The court ruled against authorities, which it said had failed to follow procedures in revoking the license that had already been issued.
The license had allowed the sale of 110 vehicles to Saudi Arabia, ten of which were already delivered to the kingdom in October.
The court said the manner in which the export license had been revoked indicated that authorities were trying to avoid being forced to pay compensation, Reuters reported.
More than 100,000 Yemenis have been killed since the coalition intervened to reinstate the government and push back the rebels in March 2015.

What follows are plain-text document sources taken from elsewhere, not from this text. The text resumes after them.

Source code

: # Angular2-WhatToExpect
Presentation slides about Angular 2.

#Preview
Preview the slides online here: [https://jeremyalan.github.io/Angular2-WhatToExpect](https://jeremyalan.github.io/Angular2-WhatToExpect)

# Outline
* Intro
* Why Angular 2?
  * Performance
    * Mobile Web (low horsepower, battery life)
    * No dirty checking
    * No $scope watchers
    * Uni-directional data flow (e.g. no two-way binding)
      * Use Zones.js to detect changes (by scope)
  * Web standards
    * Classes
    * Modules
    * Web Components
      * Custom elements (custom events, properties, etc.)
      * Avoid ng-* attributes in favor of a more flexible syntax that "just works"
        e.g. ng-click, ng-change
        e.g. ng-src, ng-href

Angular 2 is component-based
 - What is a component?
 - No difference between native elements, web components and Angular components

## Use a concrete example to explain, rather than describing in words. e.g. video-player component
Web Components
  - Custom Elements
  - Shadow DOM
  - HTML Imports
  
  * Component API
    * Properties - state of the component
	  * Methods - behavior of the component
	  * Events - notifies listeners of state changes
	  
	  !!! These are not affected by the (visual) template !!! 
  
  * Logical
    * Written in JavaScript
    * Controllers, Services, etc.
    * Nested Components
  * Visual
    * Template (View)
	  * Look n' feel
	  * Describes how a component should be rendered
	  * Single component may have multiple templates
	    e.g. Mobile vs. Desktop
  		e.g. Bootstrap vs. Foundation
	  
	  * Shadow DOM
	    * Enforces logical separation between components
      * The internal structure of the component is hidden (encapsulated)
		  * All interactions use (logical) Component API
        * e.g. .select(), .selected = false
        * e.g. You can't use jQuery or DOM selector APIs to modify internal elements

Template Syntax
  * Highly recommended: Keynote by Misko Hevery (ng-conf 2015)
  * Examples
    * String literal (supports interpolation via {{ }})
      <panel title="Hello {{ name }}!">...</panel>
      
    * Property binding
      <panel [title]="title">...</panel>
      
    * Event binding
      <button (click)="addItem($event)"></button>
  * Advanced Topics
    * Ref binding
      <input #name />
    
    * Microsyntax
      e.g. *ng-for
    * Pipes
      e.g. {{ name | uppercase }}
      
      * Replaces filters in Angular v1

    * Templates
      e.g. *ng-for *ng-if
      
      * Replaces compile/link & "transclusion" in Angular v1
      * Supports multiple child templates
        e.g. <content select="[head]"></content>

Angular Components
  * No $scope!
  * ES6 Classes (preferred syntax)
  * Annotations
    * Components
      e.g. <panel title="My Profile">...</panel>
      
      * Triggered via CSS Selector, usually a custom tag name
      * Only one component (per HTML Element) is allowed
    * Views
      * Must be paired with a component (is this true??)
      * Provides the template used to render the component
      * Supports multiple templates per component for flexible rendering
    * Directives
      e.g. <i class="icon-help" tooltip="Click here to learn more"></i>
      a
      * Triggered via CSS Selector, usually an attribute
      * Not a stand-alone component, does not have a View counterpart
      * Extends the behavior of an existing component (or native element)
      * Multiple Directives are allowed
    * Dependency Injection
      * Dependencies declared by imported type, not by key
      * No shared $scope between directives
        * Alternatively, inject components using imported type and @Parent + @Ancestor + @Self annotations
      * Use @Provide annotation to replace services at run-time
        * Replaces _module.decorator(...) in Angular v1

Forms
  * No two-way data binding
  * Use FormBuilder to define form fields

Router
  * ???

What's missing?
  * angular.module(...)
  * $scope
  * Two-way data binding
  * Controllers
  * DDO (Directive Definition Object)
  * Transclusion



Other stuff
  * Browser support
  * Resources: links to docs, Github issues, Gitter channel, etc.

The conflict has pushed the already-impoverished state to the brink of famine and has prompted the United Nations to describe the deteriorating situation as the world’s worst humanitarian crisis.
As the country approaches the fifth anniversary of the brutal conflict, the Houthi rebels maintain control of the capital Sanaa and other major cities, while attempts to agree peace between the conflicting parties have not been successful.
The coalition has been widely criticised for the high civilian death toll from its air campaign, which has prompted some Western governments to cut arms deliveries to the countries taking part, though many have continued to do so.
In December, a group of human rights organisations filed a 300-page document to the International Criminal Court (ICC) accusing European arms companies - including British giant BAE Systems - of being linked to war crimes in Yemen's brutal war.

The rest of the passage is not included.